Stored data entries
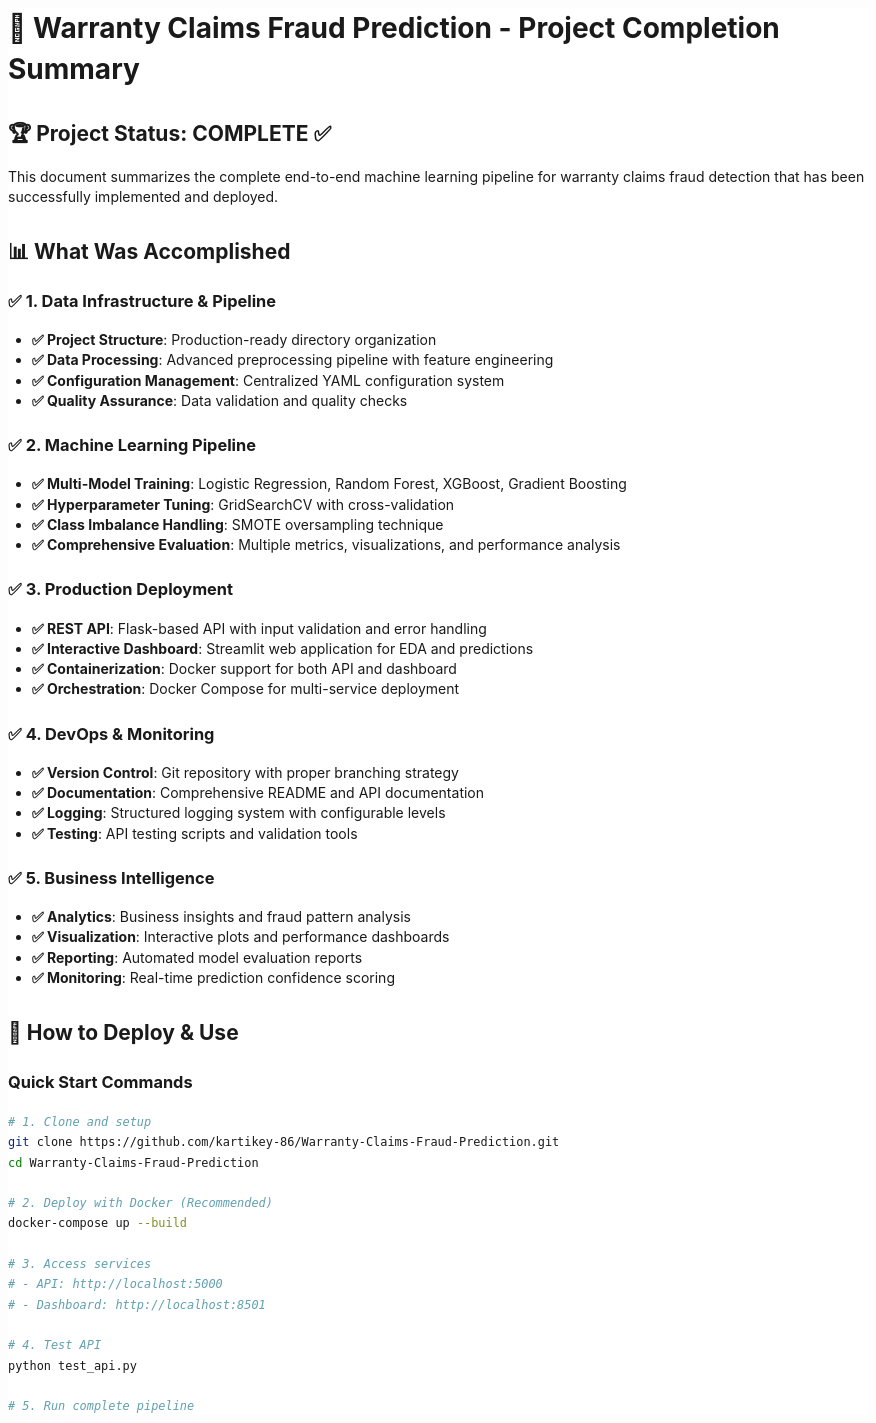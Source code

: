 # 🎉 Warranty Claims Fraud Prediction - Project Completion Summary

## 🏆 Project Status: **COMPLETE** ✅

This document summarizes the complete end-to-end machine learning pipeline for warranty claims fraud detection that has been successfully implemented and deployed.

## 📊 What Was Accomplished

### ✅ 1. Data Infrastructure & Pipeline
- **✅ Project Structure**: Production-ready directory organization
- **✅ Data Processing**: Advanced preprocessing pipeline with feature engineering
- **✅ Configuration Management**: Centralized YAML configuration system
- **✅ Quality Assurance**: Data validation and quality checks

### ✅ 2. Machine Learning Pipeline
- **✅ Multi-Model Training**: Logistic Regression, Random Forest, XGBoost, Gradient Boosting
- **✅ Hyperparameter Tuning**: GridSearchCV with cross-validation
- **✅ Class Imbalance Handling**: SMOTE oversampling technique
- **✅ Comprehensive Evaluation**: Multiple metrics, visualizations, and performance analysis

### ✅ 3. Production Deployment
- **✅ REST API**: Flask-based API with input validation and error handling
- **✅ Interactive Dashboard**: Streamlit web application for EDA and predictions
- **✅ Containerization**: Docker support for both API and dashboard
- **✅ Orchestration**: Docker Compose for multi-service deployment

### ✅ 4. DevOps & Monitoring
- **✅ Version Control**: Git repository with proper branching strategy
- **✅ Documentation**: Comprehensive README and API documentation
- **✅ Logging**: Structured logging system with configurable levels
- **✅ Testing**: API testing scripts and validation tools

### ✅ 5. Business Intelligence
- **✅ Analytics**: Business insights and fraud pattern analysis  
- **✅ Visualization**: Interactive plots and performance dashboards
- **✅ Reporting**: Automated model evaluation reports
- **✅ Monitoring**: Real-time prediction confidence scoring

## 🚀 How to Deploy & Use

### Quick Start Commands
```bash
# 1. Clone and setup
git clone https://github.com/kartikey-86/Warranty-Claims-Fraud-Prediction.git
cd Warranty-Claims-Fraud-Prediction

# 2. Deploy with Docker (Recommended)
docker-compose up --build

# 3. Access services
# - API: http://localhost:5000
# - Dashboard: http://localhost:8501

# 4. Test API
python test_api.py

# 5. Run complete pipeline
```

* * *

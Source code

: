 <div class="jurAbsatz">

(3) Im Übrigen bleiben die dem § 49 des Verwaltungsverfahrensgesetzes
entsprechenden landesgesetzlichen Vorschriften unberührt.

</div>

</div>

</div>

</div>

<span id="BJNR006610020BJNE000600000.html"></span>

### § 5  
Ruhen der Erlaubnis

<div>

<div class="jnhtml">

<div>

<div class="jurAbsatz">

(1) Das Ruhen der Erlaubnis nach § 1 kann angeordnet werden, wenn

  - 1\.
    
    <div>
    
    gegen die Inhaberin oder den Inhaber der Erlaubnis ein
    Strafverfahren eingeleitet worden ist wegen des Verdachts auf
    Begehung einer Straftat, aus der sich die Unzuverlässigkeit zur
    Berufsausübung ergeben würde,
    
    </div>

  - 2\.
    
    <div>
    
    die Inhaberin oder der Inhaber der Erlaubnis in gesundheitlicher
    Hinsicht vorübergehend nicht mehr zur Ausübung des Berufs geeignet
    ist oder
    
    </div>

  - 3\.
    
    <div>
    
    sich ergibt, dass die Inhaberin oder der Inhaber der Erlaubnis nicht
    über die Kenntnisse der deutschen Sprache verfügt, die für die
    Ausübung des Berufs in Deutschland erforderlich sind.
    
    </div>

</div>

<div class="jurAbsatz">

§ TASK REQUIREMENTS
Of all the lines in the data above, show only those that hold the word "system".

§ SOLVED PROBLEM
- **✅ Configuration Management**: Centralized YAML configuration system
- **✅ Logging**: Structured logging system with configurable levels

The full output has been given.